Subtitled A Handbook for Resistance, Persistence, and Fixing (Almost) Everything, Styron’s book is a primer on social activism for young people, a lively assortment of essays, stories, interviews, drawings, photographs, and quotations that is designed to be both a wake-up call and a plan of action. In naming it, Styron took a cue from Abbie Hoffman, whom she describes as “a true rebel” and who wrote his cult counterculture classic Steal This Book in 1970.

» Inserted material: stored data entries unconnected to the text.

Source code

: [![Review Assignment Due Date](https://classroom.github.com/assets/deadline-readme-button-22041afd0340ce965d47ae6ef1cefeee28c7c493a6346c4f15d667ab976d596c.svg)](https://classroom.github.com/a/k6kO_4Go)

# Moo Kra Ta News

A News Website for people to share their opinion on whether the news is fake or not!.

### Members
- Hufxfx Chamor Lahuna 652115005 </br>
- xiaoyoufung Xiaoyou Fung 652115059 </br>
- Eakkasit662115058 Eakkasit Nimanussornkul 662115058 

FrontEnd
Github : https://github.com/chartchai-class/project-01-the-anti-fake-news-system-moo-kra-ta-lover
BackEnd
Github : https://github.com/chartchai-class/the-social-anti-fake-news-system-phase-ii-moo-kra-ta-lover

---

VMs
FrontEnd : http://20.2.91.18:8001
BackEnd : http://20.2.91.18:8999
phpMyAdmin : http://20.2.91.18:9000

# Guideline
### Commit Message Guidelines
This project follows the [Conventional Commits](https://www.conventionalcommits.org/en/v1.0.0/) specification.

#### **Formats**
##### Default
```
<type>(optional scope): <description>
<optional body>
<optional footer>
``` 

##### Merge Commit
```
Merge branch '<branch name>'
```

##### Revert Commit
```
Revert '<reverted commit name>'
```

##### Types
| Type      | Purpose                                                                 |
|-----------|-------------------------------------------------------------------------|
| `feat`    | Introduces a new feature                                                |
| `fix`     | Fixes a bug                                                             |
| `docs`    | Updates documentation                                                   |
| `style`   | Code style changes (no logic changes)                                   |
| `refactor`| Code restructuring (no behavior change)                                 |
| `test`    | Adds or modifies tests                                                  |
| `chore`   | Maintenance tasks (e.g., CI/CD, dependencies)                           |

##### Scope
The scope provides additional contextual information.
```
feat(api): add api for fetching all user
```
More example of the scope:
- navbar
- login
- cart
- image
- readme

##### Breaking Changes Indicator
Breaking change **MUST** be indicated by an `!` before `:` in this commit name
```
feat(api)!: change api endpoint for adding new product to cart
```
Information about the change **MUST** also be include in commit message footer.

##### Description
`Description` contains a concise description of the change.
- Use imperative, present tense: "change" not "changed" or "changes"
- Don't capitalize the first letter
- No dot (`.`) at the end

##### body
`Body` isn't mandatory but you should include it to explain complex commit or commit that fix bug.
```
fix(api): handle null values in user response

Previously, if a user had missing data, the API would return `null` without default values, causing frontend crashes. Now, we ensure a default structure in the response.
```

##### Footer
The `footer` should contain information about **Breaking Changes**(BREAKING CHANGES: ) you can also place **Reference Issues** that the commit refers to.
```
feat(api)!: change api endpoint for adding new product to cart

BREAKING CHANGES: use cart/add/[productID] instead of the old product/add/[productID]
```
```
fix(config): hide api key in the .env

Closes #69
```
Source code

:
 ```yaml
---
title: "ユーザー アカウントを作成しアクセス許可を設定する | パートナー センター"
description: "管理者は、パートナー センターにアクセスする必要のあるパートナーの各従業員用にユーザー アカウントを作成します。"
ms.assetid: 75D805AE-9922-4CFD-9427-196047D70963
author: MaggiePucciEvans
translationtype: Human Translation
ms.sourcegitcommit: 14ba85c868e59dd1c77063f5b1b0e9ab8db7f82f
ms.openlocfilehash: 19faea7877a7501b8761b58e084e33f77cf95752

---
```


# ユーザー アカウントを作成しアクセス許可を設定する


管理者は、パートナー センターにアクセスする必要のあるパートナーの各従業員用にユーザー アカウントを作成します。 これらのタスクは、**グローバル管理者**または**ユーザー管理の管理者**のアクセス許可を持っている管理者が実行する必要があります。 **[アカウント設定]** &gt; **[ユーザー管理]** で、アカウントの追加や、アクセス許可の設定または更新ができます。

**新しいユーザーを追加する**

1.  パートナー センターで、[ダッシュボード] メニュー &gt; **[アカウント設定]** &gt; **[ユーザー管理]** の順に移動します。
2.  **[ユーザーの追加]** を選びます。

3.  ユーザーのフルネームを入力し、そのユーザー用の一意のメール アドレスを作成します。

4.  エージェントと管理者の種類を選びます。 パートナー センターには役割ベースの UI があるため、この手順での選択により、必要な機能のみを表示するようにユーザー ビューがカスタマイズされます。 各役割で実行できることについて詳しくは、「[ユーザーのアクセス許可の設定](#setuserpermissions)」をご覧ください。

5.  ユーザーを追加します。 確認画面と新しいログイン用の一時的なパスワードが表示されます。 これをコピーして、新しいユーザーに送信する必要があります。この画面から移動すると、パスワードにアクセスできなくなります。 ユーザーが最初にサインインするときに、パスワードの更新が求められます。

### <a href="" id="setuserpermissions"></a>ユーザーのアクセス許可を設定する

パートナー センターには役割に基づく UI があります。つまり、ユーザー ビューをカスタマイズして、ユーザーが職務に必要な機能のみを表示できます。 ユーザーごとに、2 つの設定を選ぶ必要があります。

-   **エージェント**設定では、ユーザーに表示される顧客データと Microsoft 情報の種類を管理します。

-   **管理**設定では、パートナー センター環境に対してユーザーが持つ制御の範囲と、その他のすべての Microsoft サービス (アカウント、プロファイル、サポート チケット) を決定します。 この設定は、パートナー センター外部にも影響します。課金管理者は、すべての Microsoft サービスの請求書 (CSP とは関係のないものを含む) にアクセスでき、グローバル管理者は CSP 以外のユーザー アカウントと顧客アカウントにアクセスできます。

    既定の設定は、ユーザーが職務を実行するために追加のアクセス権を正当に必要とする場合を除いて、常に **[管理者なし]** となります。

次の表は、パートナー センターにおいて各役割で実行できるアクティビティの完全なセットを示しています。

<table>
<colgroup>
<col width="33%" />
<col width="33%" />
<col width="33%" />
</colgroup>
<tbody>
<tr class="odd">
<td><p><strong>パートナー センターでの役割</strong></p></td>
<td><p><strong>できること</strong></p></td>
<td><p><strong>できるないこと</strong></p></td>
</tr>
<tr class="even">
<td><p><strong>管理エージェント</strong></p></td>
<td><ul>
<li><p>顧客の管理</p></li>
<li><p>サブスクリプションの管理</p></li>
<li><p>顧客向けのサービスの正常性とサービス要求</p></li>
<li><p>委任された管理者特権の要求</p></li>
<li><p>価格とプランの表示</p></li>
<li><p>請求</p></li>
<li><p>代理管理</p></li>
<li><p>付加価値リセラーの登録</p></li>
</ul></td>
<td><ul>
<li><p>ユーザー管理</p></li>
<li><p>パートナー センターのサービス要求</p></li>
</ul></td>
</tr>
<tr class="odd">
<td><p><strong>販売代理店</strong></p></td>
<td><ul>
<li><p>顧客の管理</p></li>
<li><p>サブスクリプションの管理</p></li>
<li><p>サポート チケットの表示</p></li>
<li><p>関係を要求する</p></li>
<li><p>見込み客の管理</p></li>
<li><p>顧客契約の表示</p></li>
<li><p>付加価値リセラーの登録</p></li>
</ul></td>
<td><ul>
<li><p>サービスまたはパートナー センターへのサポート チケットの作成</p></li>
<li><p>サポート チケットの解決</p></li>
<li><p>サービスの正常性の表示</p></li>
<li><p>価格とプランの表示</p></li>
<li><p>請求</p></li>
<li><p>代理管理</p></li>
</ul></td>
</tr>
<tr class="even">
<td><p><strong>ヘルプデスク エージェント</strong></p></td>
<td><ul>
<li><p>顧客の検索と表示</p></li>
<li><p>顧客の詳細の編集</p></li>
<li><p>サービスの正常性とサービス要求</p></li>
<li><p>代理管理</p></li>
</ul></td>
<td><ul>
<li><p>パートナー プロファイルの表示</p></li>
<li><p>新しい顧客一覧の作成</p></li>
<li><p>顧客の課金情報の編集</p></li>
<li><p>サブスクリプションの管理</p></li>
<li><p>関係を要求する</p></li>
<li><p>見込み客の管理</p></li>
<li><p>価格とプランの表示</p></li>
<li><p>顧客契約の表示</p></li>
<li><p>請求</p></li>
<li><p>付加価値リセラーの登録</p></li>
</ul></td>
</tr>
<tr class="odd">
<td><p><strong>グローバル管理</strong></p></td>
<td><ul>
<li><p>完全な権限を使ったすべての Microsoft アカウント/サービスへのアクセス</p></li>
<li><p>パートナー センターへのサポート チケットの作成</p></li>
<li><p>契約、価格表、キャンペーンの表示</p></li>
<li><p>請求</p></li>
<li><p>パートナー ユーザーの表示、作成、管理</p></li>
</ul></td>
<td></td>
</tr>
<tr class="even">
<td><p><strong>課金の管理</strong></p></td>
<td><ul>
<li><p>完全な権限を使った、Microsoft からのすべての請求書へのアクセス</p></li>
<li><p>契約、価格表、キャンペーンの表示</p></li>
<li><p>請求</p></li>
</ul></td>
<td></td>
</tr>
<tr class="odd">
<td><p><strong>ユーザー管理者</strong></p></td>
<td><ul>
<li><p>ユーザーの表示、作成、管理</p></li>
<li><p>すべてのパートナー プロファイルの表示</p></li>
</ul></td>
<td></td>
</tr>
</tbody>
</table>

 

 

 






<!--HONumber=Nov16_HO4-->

In late July, Styron was sitting on her screened-in porch in Vineyard Haven looking over the author’s proof of Steal This Country, which has a bold graphic of red and blue fists raised against the image of the Capitol building on its cover. It is not an angry book, but it is an urgent one, which is clear from the mere fact that it has been barely a year since its subject first flashed through Styron’s head. She has been moved not only by her deep concerns for the future of the United States but more immediately for the future of its children.

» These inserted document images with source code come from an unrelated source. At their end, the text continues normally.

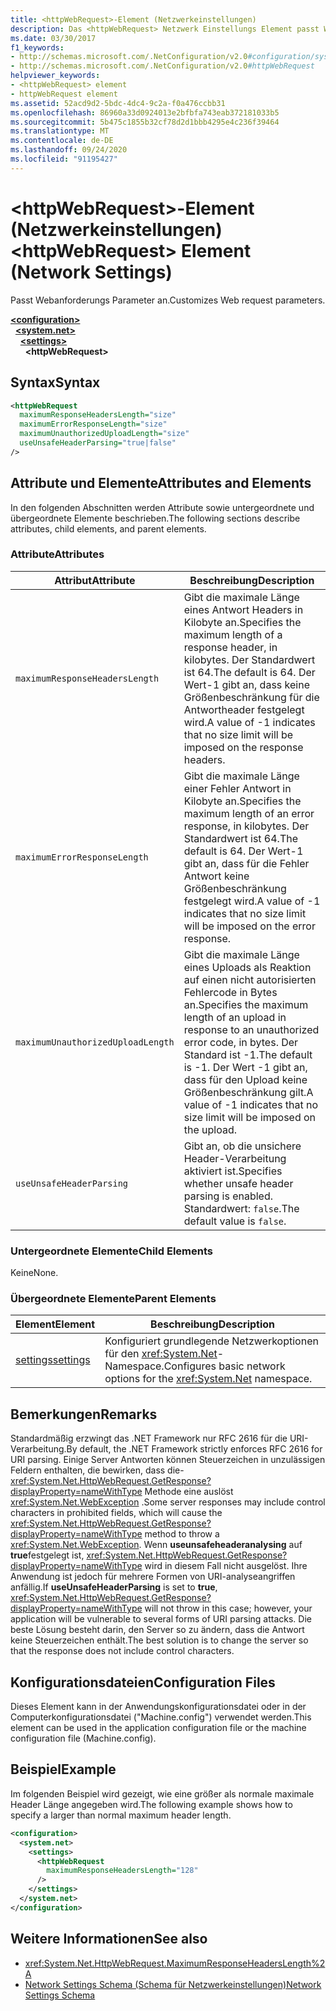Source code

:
 ```yaml
---
title: <httpWebRequest>-Element (Netzwerkeinstellungen)
description: Das <httpWebRequest> Netzwerk Einstellungs Element passt Webanforderungs Parameter in der .NET Framework an.
ms.date: 03/30/2017
f1_keywords:
- http://schemas.microsoft.com/.NetConfiguration/v2.0#configuration/system.net/settings/httpWebRequest
- http://schemas.microsoft.com/.NetConfiguration/v2.0#httpWebRequest
helpviewer_keywords:
- <httpWebRequest> element
- httpWebRequest element
ms.assetid: 52acd9d2-5bdc-4dc4-9c2a-f0a476ccbb31
ms.openlocfilehash: 86960a33d0924013e2bfbfa743eab372181033b5
ms.sourcegitcommit: 5b475c1855b32cf78d2d1bbb4295e4c236f39464
ms.translationtype: MT
ms.contentlocale: de-DE
ms.lasthandoff: 09/24/2020
ms.locfileid: "91195427"
---
```

# <a name="httpwebrequest-element-network-settings"></a><span data-ttu-id="94880-103">\<httpWebRequest>-Element (Netzwerkeinstellungen)</span><span class="sxs-lookup"><span data-stu-id="94880-103">\<httpWebRequest> Element (Network Settings)</span></span>

<span data-ttu-id="94880-104">Passt Webanforderungs Parameter an.</span><span class="sxs-lookup"><span data-stu-id="94880-104">Customizes Web request parameters.</span></span>  

[**\<configuration>**](../configuration-element.md)\
&nbsp;&nbsp;[**\<system.net>**](system-net-element-network-settings.md)\
&nbsp;&nbsp;&nbsp;&nbsp;[**\<settings>**](settings-element-network-settings.md)\
&nbsp;&nbsp;&nbsp;&nbsp;&nbsp;&nbsp;**\<httpWebRequest>**

## <a name="syntax"></a><span data-ttu-id="94880-105">Syntax</span><span class="sxs-lookup"><span data-stu-id="94880-105">Syntax</span></span>  
  
```xml  
<httpWebRequest  
  maximumResponseHeadersLength="size"  
  maximumErrorResponseLength="size"  
  maximumUnauthorizedUploadLength="size"  
  useUnsafeHeaderParsing="true|false"  
/>  
```  
  
## <a name="attributes-and-elements"></a><span data-ttu-id="94880-106">Attribute und Elemente</span><span class="sxs-lookup"><span data-stu-id="94880-106">Attributes and Elements</span></span>  

 <span data-ttu-id="94880-107">In den folgenden Abschnitten werden Attribute sowie untergeordnete und übergeordnete Elemente beschrieben.</span><span class="sxs-lookup"><span data-stu-id="94880-107">The following sections describe attributes, child elements, and parent elements.</span></span>  
  
### <a name="attributes"></a><span data-ttu-id="94880-108">Attribute</span><span class="sxs-lookup"><span data-stu-id="94880-108">Attributes</span></span>  
  
|<span data-ttu-id="94880-109">**Attribut**</span><span class="sxs-lookup"><span data-stu-id="94880-109">**Attribute**</span></span>|<span data-ttu-id="94880-110">**Beschreibung**</span><span class="sxs-lookup"><span data-stu-id="94880-110">**Description**</span></span>|  
|-------------------|---------------------|  
|`maximumResponseHeadersLength`|<span data-ttu-id="94880-111">Gibt die maximale Länge eines Antwort Headers in Kilobyte an.</span><span class="sxs-lookup"><span data-stu-id="94880-111">Specifies the maximum length of a response header, in kilobytes.</span></span> <span data-ttu-id="94880-112">Der Standardwert ist 64.</span><span class="sxs-lookup"><span data-stu-id="94880-112">The default is 64.</span></span> <span data-ttu-id="94880-113">Der Wert-1 gibt an, dass keine Größenbeschränkung für die Antwortheader festgelegt wird.</span><span class="sxs-lookup"><span data-stu-id="94880-113">A value of -1 indicates that no size limit will be imposed on the response headers.</span></span>|  
|`maximumErrorResponseLength`|<span data-ttu-id="94880-114">Gibt die maximale Länge einer Fehler Antwort in Kilobyte an.</span><span class="sxs-lookup"><span data-stu-id="94880-114">Specifies the maximum length of an error response, in kilobytes.</span></span> <span data-ttu-id="94880-115">Der Standardwert ist 64.</span><span class="sxs-lookup"><span data-stu-id="94880-115">The default is 64.</span></span> <span data-ttu-id="94880-116">Der Wert-1 gibt an, dass für die Fehler Antwort keine Größenbeschränkung festgelegt wird.</span><span class="sxs-lookup"><span data-stu-id="94880-116">A value of -1 indicates that no size limit will be imposed on the error response.</span></span>|  
|`maximumUnauthorizedUploadLength`|<span data-ttu-id="94880-117">Gibt die maximale Länge eines Uploads als Reaktion auf einen nicht autorisierten Fehlercode in Bytes an.</span><span class="sxs-lookup"><span data-stu-id="94880-117">Specifies the maximum length of an upload in response to an unauthorized error code, in bytes.</span></span> <span data-ttu-id="94880-118">Der Standard ist -1.</span><span class="sxs-lookup"><span data-stu-id="94880-118">The default is -1.</span></span> <span data-ttu-id="94880-119">Der Wert -1 gibt an, dass für den Upload keine Größenbeschränkung gilt.</span><span class="sxs-lookup"><span data-stu-id="94880-119">A value of -1 indicates that no size limit will be imposed on the upload.</span></span>|  
|`useUnsafeHeaderParsing`|<span data-ttu-id="94880-120">Gibt an, ob die unsichere Header-Verarbeitung aktiviert ist.</span><span class="sxs-lookup"><span data-stu-id="94880-120">Specifies whether unsafe header parsing is enabled.</span></span> <span data-ttu-id="94880-121">Standardwert: `false`.</span><span class="sxs-lookup"><span data-stu-id="94880-121">The default value is `false`.</span></span>|  
  
### <a name="child-elements"></a><span data-ttu-id="94880-122">Untergeordnete Elemente</span><span class="sxs-lookup"><span data-stu-id="94880-122">Child Elements</span></span>  

 <span data-ttu-id="94880-123">Keine</span><span class="sxs-lookup"><span data-stu-id="94880-123">None.</span></span>  
  
### <a name="parent-elements"></a><span data-ttu-id="94880-124">Übergeordnete Elemente</span><span class="sxs-lookup"><span data-stu-id="94880-124">Parent Elements</span></span>  
  
|<span data-ttu-id="94880-125">**Element**</span><span class="sxs-lookup"><span data-stu-id="94880-125">**Element**</span></span>|<span data-ttu-id="94880-126">**Beschreibung**</span><span class="sxs-lookup"><span data-stu-id="94880-126">**Description**</span></span>|  
|-----------------|---------------------|  
|[<span data-ttu-id="94880-127">settings</span><span class="sxs-lookup"><span data-stu-id="94880-127">settings</span></span>](settings-element-network-settings.md)|<span data-ttu-id="94880-128">Konfiguriert grundlegende Netzwerkoptionen für den <xref:System.Net>-Namespace.</span><span class="sxs-lookup"><span data-stu-id="94880-128">Configures basic network options for the <xref:System.Net> namespace.</span></span>|  
  
## <a name="remarks"></a><span data-ttu-id="94880-129">Bemerkungen</span><span class="sxs-lookup"><span data-stu-id="94880-129">Remarks</span></span>  

 <span data-ttu-id="94880-130">Standardmäßig erzwingt das .NET Framework nur RFC 2616 für die URI-Verarbeitung.</span><span class="sxs-lookup"><span data-stu-id="94880-130">By default, the .NET Framework strictly enforces RFC 2616 for URI parsing.</span></span> <span data-ttu-id="94880-131">Einige Server Antworten können Steuerzeichen in unzulässigen Feldern enthalten, die bewirken, dass die- <xref:System.Net.HttpWebRequest.GetResponse?displayProperty=nameWithType> Methode eine auslöst <xref:System.Net.WebException> .</span><span class="sxs-lookup"><span data-stu-id="94880-131">Some server responses may include control characters in prohibited fields, which will cause the <xref:System.Net.HttpWebRequest.GetResponse?displayProperty=nameWithType> method to throw a <xref:System.Net.WebException>.</span></span> <span data-ttu-id="94880-132">Wenn **useunsafeheaderanalysing** auf **true**festgelegt ist, <xref:System.Net.HttpWebRequest.GetResponse?displayProperty=nameWithType> wird in diesem Fall nicht ausgelöst. Ihre Anwendung ist jedoch für mehrere Formen von URI-analyseangriffen anfällig.</span><span class="sxs-lookup"><span data-stu-id="94880-132">If **useUnsafeHeaderParsing** is set to **true**, <xref:System.Net.HttpWebRequest.GetResponse?displayProperty=nameWithType> will not throw in this case; however, your application will be vulnerable to several forms of URI parsing attacks.</span></span> <span data-ttu-id="94880-133">Die beste Lösung besteht darin, den Server so zu ändern, dass die Antwort keine Steuerzeichen enthält.</span><span class="sxs-lookup"><span data-stu-id="94880-133">The best solution is to change the server so that the response does not include control characters.</span></span>  
  
## <a name="configuration-files"></a><span data-ttu-id="94880-134">Konfigurationsdateien</span><span class="sxs-lookup"><span data-stu-id="94880-134">Configuration Files</span></span>  

 <span data-ttu-id="94880-135">Dieses Element kann in der Anwendungskonfigurationsdatei oder in der Computerkonfigurationsdatei ("Machine.config") verwendet werden.</span><span class="sxs-lookup"><span data-stu-id="94880-135">This element can be used in the application configuration file or the machine configuration file (Machine.config).</span></span>  
  
## <a name="example"></a><span data-ttu-id="94880-136">Beispiel</span><span class="sxs-lookup"><span data-stu-id="94880-136">Example</span></span>  

 <span data-ttu-id="94880-137">Im folgenden Beispiel wird gezeigt, wie eine größer als normale maximale Header Länge angegeben wird.</span><span class="sxs-lookup"><span data-stu-id="94880-137">The following example shows how to specify a larger than normal maximum header length.</span></span>  
  
```xml  
<configuration>  
  <system.net>  
    <settings>  
      <httpWebRequest  
        maximumResponseHeadersLength="128"  
      />  
    </settings>  
  </system.net>  
</configuration>  
```  
  
## <a name="see-also"></a><span data-ttu-id="94880-138">Weitere Informationen</span><span class="sxs-lookup"><span data-stu-id="94880-138">See also</span></span>

- <xref:System.Net.HttpWebRequest.MaximumResponseHeadersLength%2A>
- [<span data-ttu-id="94880-139">Network Settings Schema (Schema für Netzwerkeinstellungen)</span><span class="sxs-lookup"><span data-stu-id="94880-139">Network Settings Schema</span></span>](index.md)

“As the daughter of social activists, I had always wanted to create a good example for my own children, but after the 2016 election I felt that I had not done anything to counter the despair,” she said. With the assistance of her twenty-seven-year-old niece Lilah, a research assistant who has an R&B band, connections, and a valuable portion of cool, Styron wrote her book in three months, in time to be in bookstores by the midterm elections. It is her form of activism.

In some ways, Steal This Country is like a flip book about making the world better, or, as the civil rights hero John Lewis put it, about “getting into ‘good’ trouble.” (“Sometimes you have to get in the way,” Lewis also said.) With her two teenage children in mind, it is determinedly adolescent-friendly, fast-moving, informally organized, animated by illustrations and graphics, and builds its message on every page. Styron has divided her copious material into sections she calls “The Why, The Who, The What, and The How.” The first two are introductory, and the last is pragmatic.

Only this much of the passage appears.